[Input records]

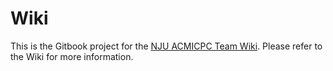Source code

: # Wiki

This is the Gitbook project for the [NJU ACMICPC Team Wiki](http://njuacmicpc.github.io/wiki/). Please refer to the Wiki for more information.
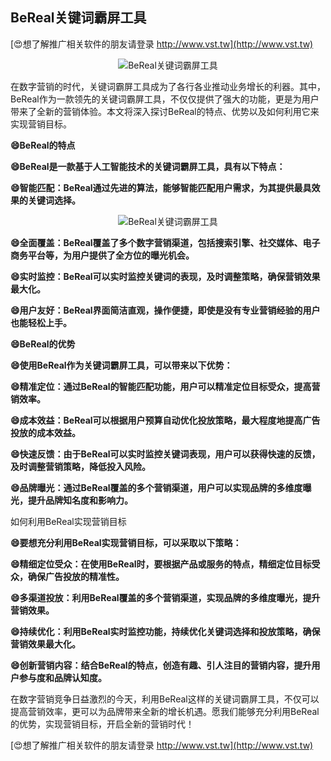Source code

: ## **BeReal关键词霸屏工具**

[😍想了解推广相关软件的朋友请登录 http://www.vst.tw](http://www.vst.tw)

 <center><img src="https://vst.tw/MP4/tuiguang/png/7.png" alt="BeReal关键词霸屏工具"></center>

在数字营销的时代，关键词霸屏工具成为了各行各业推动业务增长的利器。其中，BeReal作为一款领先的关键词霸屏工具，不仅仅提供了强大的功能，更是为用户带来了全新的营销体验。本文将深入探讨BeReal的特点、优势以及如何利用它来实现营销目标。

**😄BeReal的特点**

**😄BeReal是一款基于人工智能技术的关键词霸屏工具，具有以下特点：**

**😄智能匹配：BeReal通过先进的算法，能够智能匹配用户需求，为其提供最具效果的关键词选择。**

 <center><img src="https://vst.tw/MP4/tuiguang/png/5.png" alt="BeReal关键词霸屏工具"></center>

**😄全面覆盖：BeReal覆盖了多个数字营销渠道，包括搜索引擎、社交媒体、电子商务平台等，为用户提供了全方位的曝光机会。**

**😄实时监控：BeReal可以实时监控关键词的表现，及时调整策略，确保营销效果最大化。**

**😄用户友好：BeReal界面简洁直观，操作便捷，即使是没有专业营销经验的用户也能轻松上手。**

**😄BeReal的优势**

**😄使用BeReal作为关键词霸屏工具，可以带来以下优势：**

**😄精准定位：通过BeReal的智能匹配功能，用户可以精准定位目标受众，提高营销效率。**

**😄成本效益：BeReal可以根据用户预算自动优化投放策略，最大程度地提高广告投放的成本效益。**

**😄快速反馈：由于BeReal可以实时监控关键词表现，用户可以获得快速的反馈，及时调整营销策略，降低投入风险。**

**😄品牌曝光：通过BeReal覆盖的多个营销渠道，用户可以实现品牌的多维度曝光，提升品牌知名度和影响力。**

如何利用BeReal实现营销目标

**😄要想充分利用BeReal实现营销目标，可以采取以下策略：**

**😄精细定位受众：在使用BeReal时，要根据产品或服务的特点，精细定位目标受众，确保广告投放的精准性。**

**😄多渠道投放：利用BeReal覆盖的多个营销渠道，实现品牌的多维度曝光，提升营销效果。**

**😄持续优化：利用BeReal实时监控功能，持续优化关键词选择和投放策略，确保营销效果最大化。**

**😄创新营销内容：结合BeReal的特点，创造有趣、引人注目的营销内容，提升用户参与度和品牌认知度。**

在数字营销竞争日益激烈的今天，利用BeReal这样的关键词霸屏工具，不仅可以提高营销效率，更可以为品牌带来全新的增长机遇。愿我们能够充分利用BeReal的优势，实现营销目标，开启全新的营销时代！

[😍想了解推广相关软件的朋友请登录 http://www.vst.tw](http://www.vst.tw)




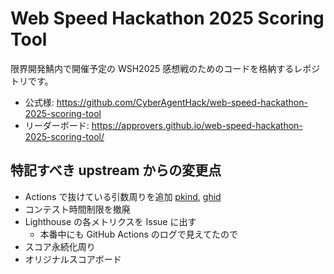 # Web Speed Hackathon 2025 Scoring Tool

限界開発鯖内で開催予定の WSH2025 感想戦のためのコードを格納するレポジトリです。

- 公式様: https://github.com/CyberAgentHack/web-speed-hackathon-2025-scoring-tool
- リーダーボード: https://approvers.github.io/web-speed-hackathon-2025-scoring-tool/

## 特記すべき upstream からの変更点

- Actions で抜けている引数周りを追加 [pkind](https://github.com/approvers/web-speed-hackathon-2025-scoring-tool/commit/09de7919f3638f98b3e08201e1b0a75d3865582c), [ghid](https://github.com/approvers/web-speed-hackathon-2025-scoring-tool/commit/9de32eff9374ccd07607e84cb64a88f9d7dd7cfe)
- コンテスト時間制限を撤廃
- Lighthouse の各メトリクスを Issue に出す
  - 本番中にも GitHub Actions のログで見えてたので
- スコア永続化周り
- オリジナルスコアボード
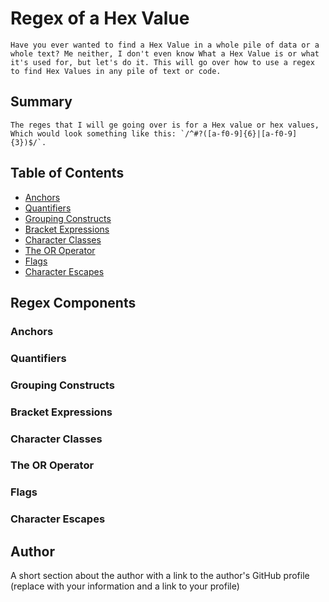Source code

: # Regex of a Hex Value

    Have you ever wanted to find a Hex Value in a whole pile of data or a whole text? Me neither, I don't even know What a Hex Value is or what it's used for, but let's do it. This will go over how to use a regex to find Hex Values in any pile of text or code.

## Summary

    The reges that I will ge going over is for a Hex value or hex values, Which would look something like this: `/^#?([a-f0-9]{6}|[a-f0-9]{3})$/`. 

## Table of Contents

- [Anchors](#anchors)
- [Quantifiers](#quantifiers)
- [Grouping Constructs](#grouping-constructs)
- [Bracket Expressions](#bracket-expressions)
- [Character Classes](#character-classes)
- [The OR Operator](#the-or-operator)
- [Flags](#flags)
- [Character Escapes](#character-escapes)

## Regex Components

### Anchors

### Quantifiers

### Grouping Constructs

### Bracket Expressions

### Character Classes

### The OR Operator

### Flags

### Character Escapes

## Author

A short section about the author with a link to the author's GitHub profile (replace with your information and a link to your profile)
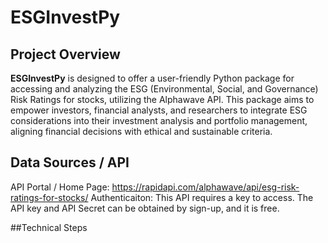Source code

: # ESGInvestPy

## Project Overview

**ESGInvestPy** is designed to offer a user-friendly Python package for accessing and analyzing the ESG (Environmental, Social, and Governance) Risk Ratings for stocks, utilizing the Alphawave API. This package aims to empower investors, financial analysts, and researchers to integrate ESG considerations into their investment analysis and portfolio management, aligning financial decisions with ethical and sustainable criteria.

## Data Sources / API

API Portal / Home Page: https://rapidapi.com/alphawave/api/esg-risk-ratings-for-stocks/
Authenticaiton: This API requires a key to access. The API key and API Secret can be obtained by sign-up, and it is free.

##Technical Steps
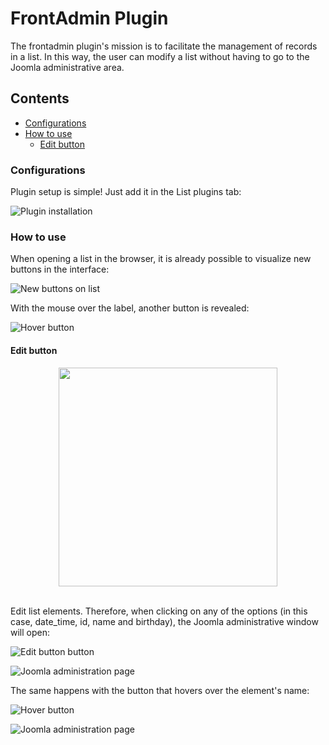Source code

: # FrontAdmin Plugin

The frontadmin plugin's mission is to facilitate the management of records in a list. In this way, the user can modify a list without having to go to the Joomla administrative area.

## Contents

- [Configurations](#configurations)
- [How to use](#how-to-use)
  - [Edit button](#edit-button)

### Configurations

Plugin setup is simple! Just add it in the List plugins tab:

![Plugin installation](./.github/01.png)

### How to use

When opening a list in the browser, it is already possible to visualize new buttons in the interface:

![New buttons on list](./.github/02.png)

With the mouse over the label, another button is revealed:

![Hover button](./.github/03.png)

#### Edit button

<div align="center">
  <img src="./.github/04.png" width="350" />
</div><br>

Edit list elements. Therefore, when clicking on any of the options (in this case, date_time, id, name and birthday), the Joomla administrative window will open:

![Edit button button](./.github/05.png)

![Joomla administration page](./.github/06.png)

The same happens with the button that hovers over the element's name:

![Hover button](./.github/03.png)

![Joomla administration page](./.github/07.png)
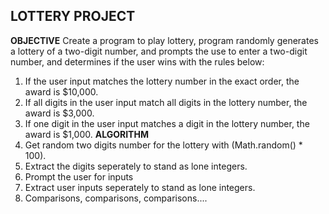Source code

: ## LOTTERY PROJECT
**OBJECTIVE**
Create a program to play lottery, program randomly generates a lottery of a two-digit number,
and prompts the use to enter a two-digit number, and determines if the user wins with the rules below:
1. If the user input matches the lottery number in the exact order, the award is $10,000.
2. If all digits in the user input match all digits in the lottery number, the award is $3,000.
3. If one digit in the user input matches a digit in the lottery number, the award is $1,000.
**ALGORITHM**
1. Get random two digits number for the lottery with (Math.random() * 100).
2. Extract the digits seperately to stand as lone integers.
3. Prompt the user for inputs
4. Extract user inputs seperately to stand as lone integers.
5. Comparisons, comparisons, comparisons....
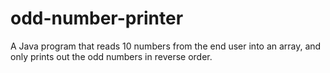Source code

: # odd-number-printer

A Java program that reads 10 numbers from the end user into an array, and only prints out the odd numbers in reverse order. 
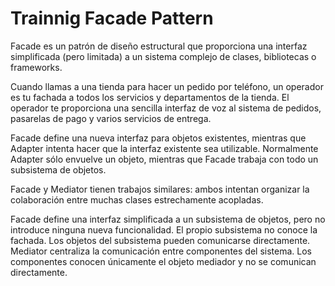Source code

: # Trainnig Facade Pattern

Facade es un patrón de diseño estructural que proporciona una interfaz simplificada (pero limitada) a un sistema complejo de clases, bibliotecas o frameworks.

Cuando llamas a una tienda para hacer un pedido por teléfono, un operador es tu fachada a todos los servicios y departamentos de la tienda. El operador te proporciona una sencilla interfaz de voz al sistema de pedidos, pasarelas de pago y varios servicios de entrega.

Facade define una nueva interfaz para objetos existentes, mientras que Adapter intenta hacer que la interfaz existente sea utilizable. Normalmente Adapter sólo envuelve un objeto, mientras que Facade trabaja con todo un subsistema de objetos.

Facade y Mediator tienen trabajos similares: ambos intentan organizar la colaboración entre muchas clases estrechamente acopladas.

Facade define una interfaz simplificada a un subsistema de objetos, pero no introduce ninguna nueva funcionalidad. El propio subsistema no conoce la fachada. Los objetos del subsistema pueden comunicarse directamente.
Mediator centraliza la comunicación entre componentes del sistema. Los componentes conocen únicamente el objeto mediador y no se comunican directamente.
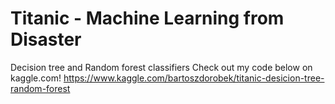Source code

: # Titanic - Machine Learning from Disaster  
Decision tree and Random forest classifiers
Check out my code below on kaggle.com!
https://www.kaggle.com/bartoszdorobek/titanic-desicion-tree-random-forest
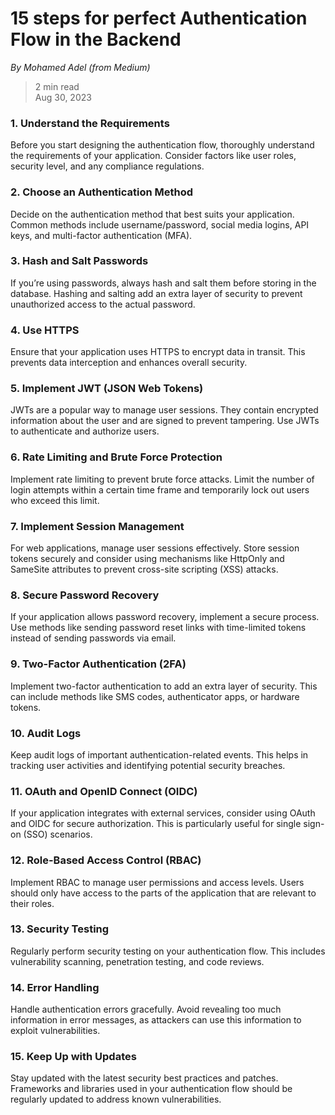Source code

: # 15 steps for perfect Authentication Flow in the Backend
_By Mohamed Adel (from Medium)_

> 2 min read  
> Aug 30, 2023

### 1. Understand the Requirements
Before you start designing the authentication flow, thoroughly understand the
requirements of your application. Consider factors like user roles, security
level, and any compliance regulations.

### 2. Choose an Authentication Method
Decide on the authentication method that best suits your application. Common
methods include username/password, social media logins, API keys, and
multi-factor authentication (MFA).

### 3. Hash and Salt Passwords
If you’re using passwords, always hash and salt them before storing in the
database. Hashing and salting add an extra layer of security to prevent
unauthorized access to the actual password.

### 4. Use HTTPS
Ensure that your application uses HTTPS to encrypt data in transit. This
prevents data interception and enhances overall security.

### 5. Implement JWT (JSON Web Tokens)
JWTs are a popular way to manage user sessions. They contain encrypted
information about the user and are signed to prevent tampering. Use JWTs to
authenticate and authorize users.

### 6. Rate Limiting and Brute Force Protection
Implement rate limiting to prevent brute force attacks. Limit the number of
login attempts within a certain time frame and temporarily lock out users who
exceed this limit.

### 7. Implement Session Management
For web applications, manage user sessions effectively. Store session tokens
securely and consider using mechanisms like HttpOnly and SameSite attributes to
prevent cross-site scripting (XSS) attacks.

### 8. Secure Password Recovery
If your application allows password recovery, implement a secure process. Use
methods like sending password reset links with time-limited tokens instead of
sending passwords via email.

### 9. Two-Factor Authentication (2FA)
Implement two-factor authentication to add an extra layer of security. This can
include methods like SMS codes, authenticator apps, or hardware tokens.

### 10. Audit Logs
Keep audit logs of important authentication-related events. This helps in
tracking user activities and identifying potential security breaches.

### 11. OAuth and OpenID Connect (OIDC)
If your application integrates with external services, consider using OAuth and
OIDC for secure authorization. This is particularly useful for single sign-on
(SSO) scenarios.

### 12. Role-Based Access Control (RBAC)
Implement RBAC to manage user permissions and access levels. Users should only
have access to the parts of the application that are relevant to their roles.

### 13. Security Testing
Regularly perform security testing on your authentication flow. This includes
vulnerability scanning, penetration testing, and code reviews.

### 14. Error Handling
Handle authentication errors gracefully. Avoid revealing too much information
in error messages, as attackers can use this information to exploit
vulnerabilities.

### 15. Keep Up with Updates
Stay updated with the latest security best practices and patches. Frameworks
and libraries used in your authentication flow should be regularly updated to
address known vulnerabilities.
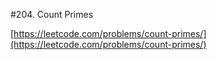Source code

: #204. Count Primes

[https://leetcode.com/problems/count-primes/](https://leetcode.com/problems/count-primes/)
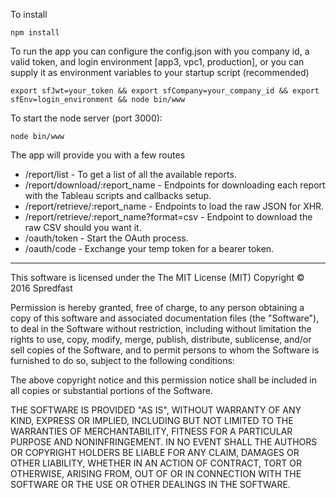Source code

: To install

    npm install
    
To run the app you can configure the config.json with you company id, a valid token, and login environment [app3, vpc1, production],
or you can supply it as environment variables to your startup script (recommended)

    export sfJwt=your_token && export sfCompany=your_company_id && export sfEnv=login_environment && node bin/www

To start the node server (port 3000):

    node bin/www

The app will provide you with a few routes

* /report/list - To get a list of all the available reports.
* /report/download/:report_name - Endpoints for downloading each report with the Tableau scripts and callbacks setup.
* /report/retrieve/:report_name - Endpoints to load the raw JSON for XHR.
* /report/retrieve/:report_name?format=csv - Endpoint to download the raw CSV should you want it.
* /oauth/token - Start the OAuth process.
* /oauth/code - Exchange your temp token for a bearer token.


----

This software is licensed under the The MIT License (MIT)
Copyright &copy; 2016 Spredfast

Permission is hereby granted, free of charge, to any person obtaining a copy of this software and associated documentation files (the "Software"), to deal in the Software without restriction, including without limitation the rights to use, copy, modify, merge, publish, distribute, sublicense, and/or sell copies of the Software, and to permit persons to whom the Software is furnished to do so, subject to the following conditions:

The above copyright notice and this permission notice shall be included in all copies or substantial portions of the Software.

THE SOFTWARE IS PROVIDED "AS IS", WITHOUT WARRANTY OF ANY KIND, EXPRESS OR IMPLIED, INCLUDING BUT NOT LIMITED TO THE WARRANTIES OF MERCHANTABILITY, FITNESS FOR A PARTICULAR PURPOSE AND NONINFRINGEMENT. IN NO EVENT SHALL THE AUTHORS OR COPYRIGHT HOLDERS BE LIABLE FOR ANY CLAIM, DAMAGES OR OTHER LIABILITY, WHETHER IN AN ACTION OF CONTRACT, TORT OR OTHERWISE, ARISING FROM, OUT OF OR IN CONNECTION WITH THE SOFTWARE OR THE USE OR OTHER DEALINGS IN THE SOFTWARE.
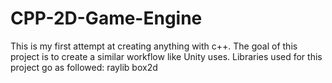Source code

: # CPP-2D-Game-Engine
This is my first attempt at creating anything with c++.
The goal of this project is to create a similar workflow like Unity uses.
Libraries used for this project go as followed:
raylib
box2d
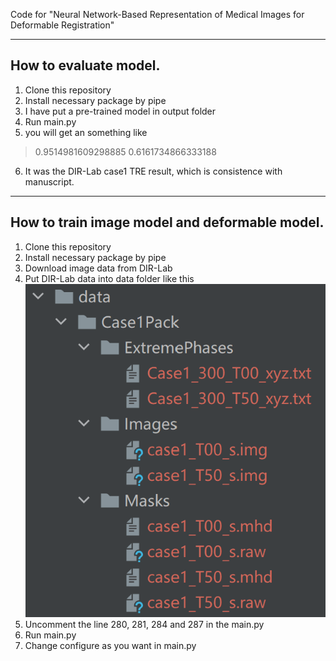 Code for "Neural Network-Based Representation of Medical Images for Deformable Registration"


---

## How to evaluate model.

1. Clone this repository
2. Install necessary package by pipe
3. I have put a pre-trained model in output folder
4. Run main.py
5. you will get an something like
> 0.9514981609298885 0.6161734866333188
6. It was the DIR-Lab case1 TRE result, which is consistence with manuscript.


---

## How to train image model and deformable model.

1. Clone this repository
2. Install necessary package by pipe
3. Download image data from DIR-Lab
4. Put DIR-Lab data into data folder like this
![data folder](./image/data_folder.png "a title")
5. Uncomment the line 280, 281, 284 and 287 in the main.py
6. Run main.py
7. Change configure as you want in main.py
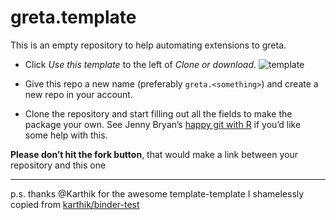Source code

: 
<!-- README.md is generated from README.Rmd. Please edit that file -->

# greta.template

<!-- badges: start -->

<!-- use usethis::use_travis() to find the badge for your repo -->

<!-- badges: end -->

This is an empty repository to help automating extensions to greta.

  - Click *Use this template* to the left of *Clone or download*.
    ![template](https://i.imgur.com/TcLpIvM.png)

  - Give this repo a new name (preferably `greta.<something>`) and
    create a new repo in your account.

  - Clone the repository and start filling out all the fields to make
    the package your own. See Jenny Bryan’s [happy git with
    R](https://happygitwithr.com/push-pull-github.html) if you’d like
    some help with this.

**Please don’t hit the fork button**, that would make a link between
your repository and this one

-----

p.s. thanks @Karthik for the awesome template-template I shamelessly
copied from
[karthik/binder-test](https://github.com/karthik/binder-test)
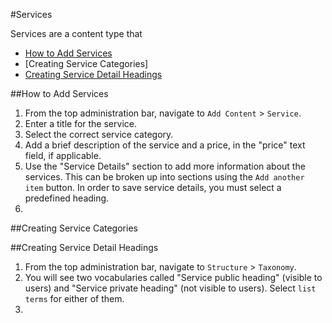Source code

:#Services

Services are a content type that 

* [How to Add Services](#how-to-add-services)
* [Creating Service Categories]
* [Creating Service Detail Headings](#creating-service-detail-headings)

##How to Add Services

1. From the top administration bar, navigate to `Add Content` > `Service`.
2. Enter a title for the service.
3. Select the correct service category. 
4. Add a brief description of the service and a price, in the "price" text field, if applicable. 
5. Use the "Service Details" section to add more information about the services. This can be broken up into sections using the `Add another item` button. In order to save service details, you must select a predefined heading.
6. 

##Creating Service Categories

##Creating Service Detail Headings

1. From the top administration bar, navigate to `Structure` > `Taxonomy`. 
2. You will see two vocabularies called "Service public heading" (visible to users) and "Service private heading" (not visible to users). Select `list terms` for either of them.
3.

[/Input records]

Aim of the exercise:
For the data above, set down exactly the lines from the line with "2. If all digits" to the line with "Trainnig Facade Pattern", both included, leaving pictures out.

Expected answer:
2. If all digits in the user input match all digits in the lottery number, the award is $3,000.
3. If one digit in the user input matches a digit in the lottery number, the award is $1,000.
**ALGORITHM**
1. Get random two digits number for the lottery with (Math.random() * 100).
2. Extract the digits seperately to stand as lone integers.
3. Prompt the user for inputs
4. Extract user inputs seperately to stand as lone integers.
5. Comparisons, comparisons, comparisons....
Source code

: # odd-number-printer

A Java program that reads 10 numbers from the end user into an array, and only prints out the odd numbers in reverse order. 
Source code

: # Trainnig Facade Pattern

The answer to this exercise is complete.